The Cleveland officer who said he was following police training protocol when he shot and killed Tamir Rice wants his job back.

Attorneys for Timothy Loehmann and for the City of Cleveland head to arbitration on Wednesday.

Loehmann was fired for what Cleveland attorneys say was essentially lying on his application. Something they never knew until after Tamir Rice was shot.

November 22, 2014. It was the story of a 12-year-old shot heard round the world.

An epicenter at Cudell Recreation Center on Cleveland's west side that would prompt widespread protests.

Loehmann was one of the Cleveland cops responding to calls of what they thought was an 18-year-old pointing a gun at people in the park outside Cudell.

2 seconds after opening the cruiser door, Loehman fires

"It was that quick. I was about like this and that's when I had to fire two shots and attempt to gain cover," Loehmann explained as he reenacted the position he took before he fired.

It turned out to be a realistic looking pellet gun.

Loehmann said all along he thought Rice was reaching for a gun in his waistband.

"I believed there was a threat to me and my partner. That he was acting to kill us or harm us,” said Loehmann.

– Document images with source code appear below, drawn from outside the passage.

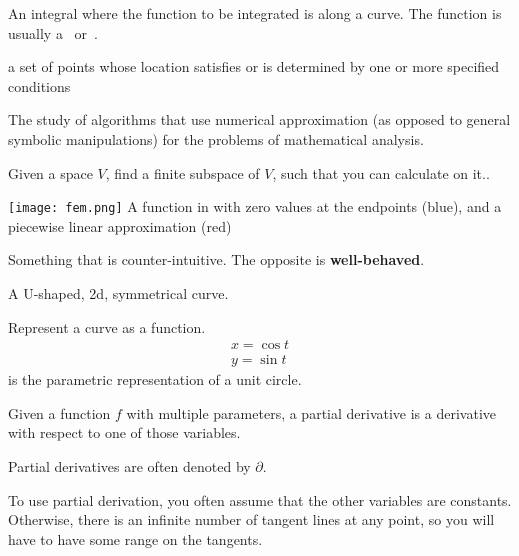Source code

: \begin{definition}
    An integral where the function to be integrated is along a curve.
    The function is usually a~ or~.

\end{definition}

\begin{definition}[Locus]
    a set of points whose location satisfies or is determined by one or more
    specified conditions

\end{definition}

\begin{definition}
    The study of algorithms that use numerical approximation (as opposed to
    general symbolic manipulations) for the problems of mathematical analysis.

    Given a space $V$, find a finite subspace of $V$, such that you can
    calculate on it..

    \texttt{[image: fem.png]}
    A function in  with zero values at the endpoints (blue), and a piecewise
    linear approximation (red)

\end{definition}

\begin{definition}[Pathological]
    Something that is counter-intuitive. The opposite is \textbf{well-behaved}.

\end{definition}

\begin{definition}[Parabola]
    A U-shaped, 2d, symmetrical curve.
\end{definition}

\begin{definition}[Parameterization]
    Represent a curve as a function.
    \begin{align}
        x = \cos{t} \\
        y = \sin{t}
    \end{align}
    is the parametric representation of a unit circle.

\begin{definition}
    Given a function $f$ with multiple parameters, a partial derivative is a
    derivative with respect to one of those variables.

    Partial derivatives are often denoted by $\partial$.

    To use partial derivation, you often assume that the other variables are 
    constants. Otherwise, there is an infinite number of tangent lines at
    any point, so you will have to have some range on the tangents.

\end{definition}

\end{definition}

Here's how the timeline played out:

December 2015.

No indictment.

A grand jury decides no criminal charges for Loehmann.

April 2016.

City of Cleveland pays Tamir Rice's family $6 million to settle a federal lawsuit.

May 2017.

The City of Cleveland fires Loehmann for leaving out important information out on his 2013 application to be a Cleveland cop.

In a previous job, Independence police supervisors wanted to fire him, citing instances of insubordination, lying and an "inability to emotionally function.".

Loehmann was allowed to resign.

He was on the Cleveland police force fewer than eight months, and was still on probation when Rice was shot.